Monoethanolamine oleate (ethanolammonium oleate) is an organic compound with the formula [CH_{3}(CH_{2})_{7}CH=CH(CH_{2})_{7}CO_{2}][H_{3}NCH_{2}CH_{2}OH].. A colorless oily liquid, it is an example of a protic ionic liquid. It is a salt formed by the reaction between monoethanolamine and oleic acid.

==Antivaricose agent==
As an antivaricose agent, it is injected topically into varicosities to cause sclerosis (closure) of the abnormal vein. It is indicated for the treatment of patients with esophageal varices that have recently bled, to prevent rebleeding. Ethanolamine is not indicated for the treatment of patients with esophageal varices that have not bled.
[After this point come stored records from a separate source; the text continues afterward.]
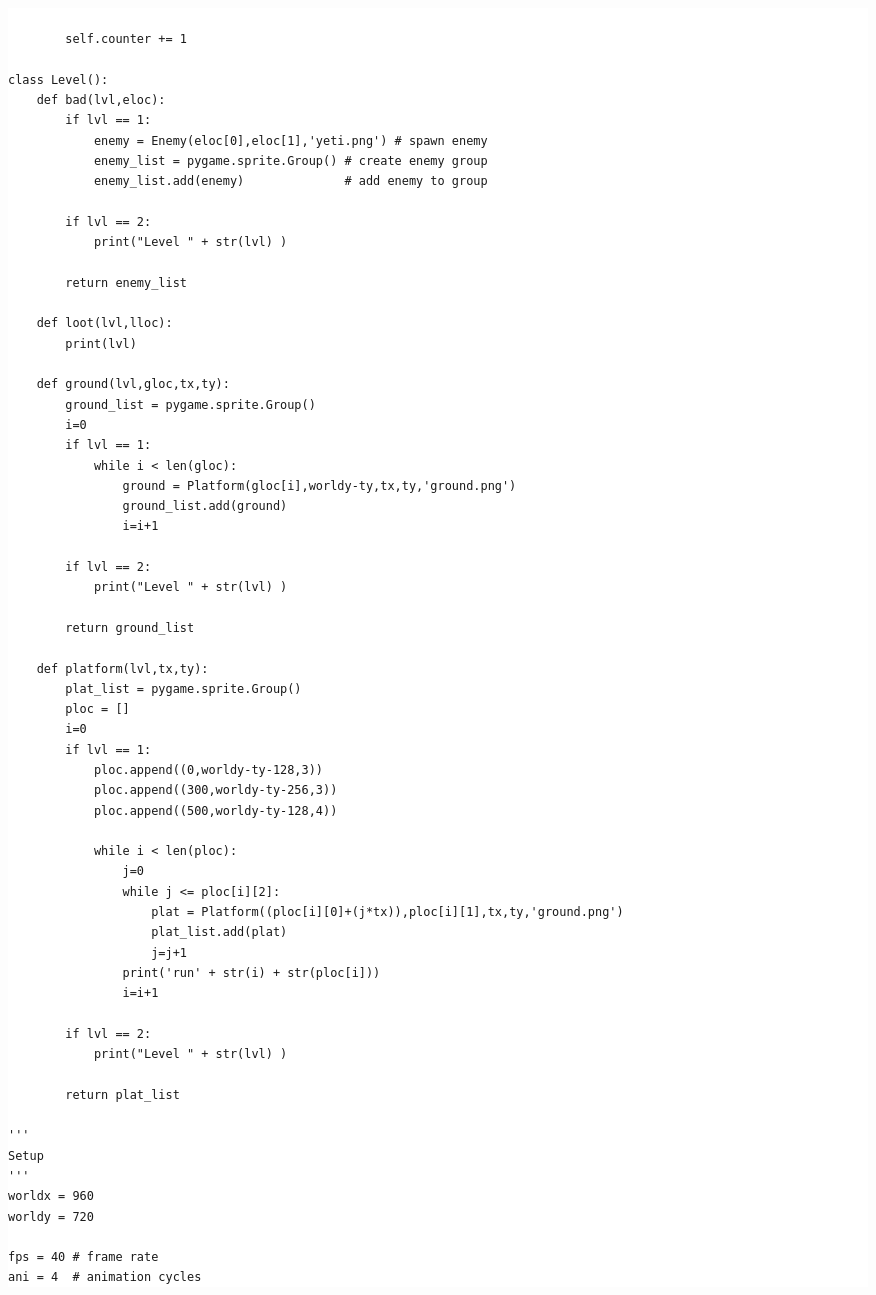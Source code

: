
```

        self.counter += 1

class Level():
    def bad(lvl,eloc):
        if lvl == 1:
            enemy = Enemy(eloc[0],eloc[1],'yeti.png') # spawn enemy
            enemy_list = pygame.sprite.Group() # create enemy group
            enemy_list.add(enemy)              # add enemy to group
           
        if lvl == 2:
            print("Level " + str(lvl) )

        return enemy_list

    def loot(lvl,lloc):
        print(lvl)

    def ground(lvl,gloc,tx,ty):
        ground_list = pygame.sprite.Group()
        i=0
        if lvl == 1:
            while i < len(gloc):
                ground = Platform(gloc[i],worldy-ty,tx,ty,'ground.png')
                ground_list.add(ground)
                i=i+1

        if lvl == 2:
            print("Level " + str(lvl) )

        return ground_list

    def platform(lvl,tx,ty):
        plat_list = pygame.sprite.Group()
        ploc = []
        i=0
        if lvl == 1:
            ploc.append((0,worldy-ty-128,3))
            ploc.append((300,worldy-ty-256,3))
            ploc.append((500,worldy-ty-128,4))

            while i < len(ploc):
                j=0
                while j <= ploc[i][2]:
                    plat = Platform((ploc[i][0]+(j*tx)),ploc[i][1],tx,ty,'ground.png')
                    plat_list.add(plat)
                    j=j+1
                print('run' + str(i) + str(ploc[i]))
                i=i+1

        if lvl == 2:
            print("Level " + str(lvl) )

        return plat_list

'''
Setup
'''
worldx = 960
worldy = 720

fps = 40 # frame rate
ani = 4  # animation cycles
```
There is no evidence that treatment of this population decreases the likelihood of bleeding. Sclerotherapy with ethanolamine has no beneficial effect upon portal hypertension, the cause of esophageal varices, so that recanalization and collateralization may occur, necessitating reinjection.